**Supplied records:**

Segment Open

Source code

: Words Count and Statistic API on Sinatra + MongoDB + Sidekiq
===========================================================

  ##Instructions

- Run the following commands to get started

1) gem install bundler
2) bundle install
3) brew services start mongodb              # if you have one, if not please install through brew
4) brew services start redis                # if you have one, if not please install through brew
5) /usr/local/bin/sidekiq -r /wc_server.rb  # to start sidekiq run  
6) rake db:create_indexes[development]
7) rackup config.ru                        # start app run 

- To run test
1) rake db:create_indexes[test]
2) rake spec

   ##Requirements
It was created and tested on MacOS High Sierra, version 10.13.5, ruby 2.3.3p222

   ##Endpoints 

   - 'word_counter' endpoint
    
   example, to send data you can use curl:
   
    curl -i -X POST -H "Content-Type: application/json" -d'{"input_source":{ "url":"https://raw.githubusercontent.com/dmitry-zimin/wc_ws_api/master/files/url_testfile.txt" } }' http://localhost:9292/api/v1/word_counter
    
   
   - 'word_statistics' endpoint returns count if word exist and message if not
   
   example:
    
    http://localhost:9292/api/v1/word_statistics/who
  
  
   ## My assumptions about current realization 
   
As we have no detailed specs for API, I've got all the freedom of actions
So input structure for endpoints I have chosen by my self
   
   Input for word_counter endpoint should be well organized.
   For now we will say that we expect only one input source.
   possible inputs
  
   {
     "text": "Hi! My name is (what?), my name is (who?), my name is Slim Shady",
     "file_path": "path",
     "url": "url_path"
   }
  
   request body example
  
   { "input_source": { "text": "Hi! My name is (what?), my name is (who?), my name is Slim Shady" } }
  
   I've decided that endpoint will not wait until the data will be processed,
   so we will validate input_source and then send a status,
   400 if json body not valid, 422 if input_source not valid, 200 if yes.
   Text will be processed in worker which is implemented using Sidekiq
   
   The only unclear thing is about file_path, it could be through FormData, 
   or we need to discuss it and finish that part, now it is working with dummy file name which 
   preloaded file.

Segment Closed

**Your task:** Extract every record and return it verbatim.

**Exercise response:**
Source code

: Words Count and Statistic API on Sinatra + MongoDB + Sidekiq
===========================================================

  ##Instructions

- Run the following commands to get started

1) gem install bundler
2) bundle install
3) brew services start mongodb              # if you have one, if not please install through brew
4) brew services start redis                # if you have one, if not please install through brew
5) /usr/local/bin/sidekiq -r /wc_server.rb  # to start sidekiq run  
6) rake db:create_indexes[development]
7) rackup config.ru                        # start app run 

- To run test
1) rake db:create_indexes[test]
2) rake spec

   ##Requirements
It was created and tested on MacOS High Sierra, version 10.13.5, ruby 2.3.3p222

   ##Endpoints 

   - 'word_counter' endpoint
    
   example, to send data you can use curl:
   
    curl -i -X POST -H "Content-Type: application/json" -d'{"input_source":{ "url":"https://raw.githubusercontent.com/dmitry-zimin/wc_ws_api/master/files/url_testfile.txt" } }' http://localhost:9292/api/v1/word_counter
    
   
   - 'word_statistics' endpoint returns count if word exist and message if not
   
   example:
    
    http://localhost:9292/api/v1/word_statistics/who
  
  
   ## My assumptions about current realization 
   
As we have no detailed specs for API, I've got all the freedom of actions
So input structure for endpoints I have chosen by my self
   
   Input for word_counter endpoint should be well organized.
   For now we will say that we expect only one input source.
   possible inputs
  
   {
     "text": "Hi! My name is (what?), my name is (who?), my name is Slim Shady",
     "file_path": "path",
     "url": "url_path"
   }
  
   request body example
  
   { "input_source": { "text": "Hi! My name is (what?), my name is (who?), my name is Slim Shady" } }
  
   I've decided that endpoint will not wait until the data will be processed,
   so we will validate input_source and then send a status,
   400 if json body not valid, 422 if input_source not valid, 200 if yes.
   Text will be processed in worker which is implemented using Sidekiq
   
   The only unclear thing is about file_path, it could be through FormData, 
   or we need to discuss it and finish that part, now it is working with dummy file name which 
   preloaded file.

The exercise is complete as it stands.